Now it seems that romantic novels may have upgraded to "trending" status -- a distinction that places the last century's literary giants in dubious company alongside the likes of "The Avengers" and John Travolta's masseuse -- now that Greg Mottola has signed on to direct a big-screen adaptation of Jeffrey Eugenides' post-college novel, The Marriage Plot, about post-college romantic and intellectual entanglements (whose title references the narrative device of choice for bourgeois turn-of-the-century novelists like George Eliot and the Bronte Sisters).
The classics have always been fertile terrain for filmmakers who have produced a reliable yield of fortifying cinematic meals. A few of the best examples of canon-to-celluloid renderings include Ang Lee's "Sense and Sensibility," the A&E "Pride and Prejudice" miniseries starring Colin Firth as Darcy, Orson Welles' and Cary Fukunaga's versions of "Jane Eyre," and Scorsese's doomed love epic, "The Age of Innocence." But none of these adaptations has packed the emotional power and timelesness befitting such major works of art.
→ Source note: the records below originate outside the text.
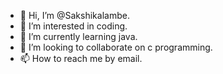 - 👋 Hi, I’m @Sakshikalambe.
- 👀 I’m interested in coding.
- 🌱 I’m currently learning java.
- 💞️ I’m looking to collaborate on c programming.
- 📫 How to reach me by email.

<!---
Sakshikalambe/Sakshikalambe is a ✨ special ✨ repository because its `README.md` (this file) appears on your GitHub profile.
You can click the Preview link to take a look at your changes.
--->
After considering the slew of stupidly talented and innovative players behind this new batch of Big Book adaptations, there is reason to believe at least one of them may deliver that long overdue masterpiece. Need proof? Take a moment to consider the pioneering talent involved: Richard Ayoade, the cutting-edge Eraserhead-coiffed British TV comic-turned-Arcade-Fire-video-director who made his mind-blowing feature debut with last year's "Submarine," an utterly original take on the first love bildungsroman. It would have taken a soothsayer to have predicted his followup film would be a Dostoevsky adaptation, reason enough to believe that the alchemy of Russian master and modern classicist will combust into a thought-provoking and visceral moviegoing experience. The same could be said of watching Mia Wasikowska and Keira Knightley play two of the nineteenth century's most desperate housewives -- Emma Bovary and Anna Karenina -- characters so vivid and alive with the timeless tragedy of human yearning and fallibility that they're crying out to be rescued from the hermetically sealed archives of archetype.
Jeffrey Eugenides' The Marriage Plot takes a meta approach to using recycled classic literary devices in a contemporary narrative. He even adds another layer of self-awareness by placing his characters among the semioticians and deconstructionists of Brown University's lit-crit circles. For this reader, the self-referential concept turned out to be more compelling than the present-day players in the novel's marriage plot. But Mottola, best known for directing "Superbad," is such a curve-ball choice to tackle this heady material, we're definitely more intrigued than we might have been with a more obvious choice of, say, Stephen Daldry.
What do you make of this flash mob of literary giants making their way to the screen? What romantic novels are most calling out for adaptation? And which ones should be ruled off limits?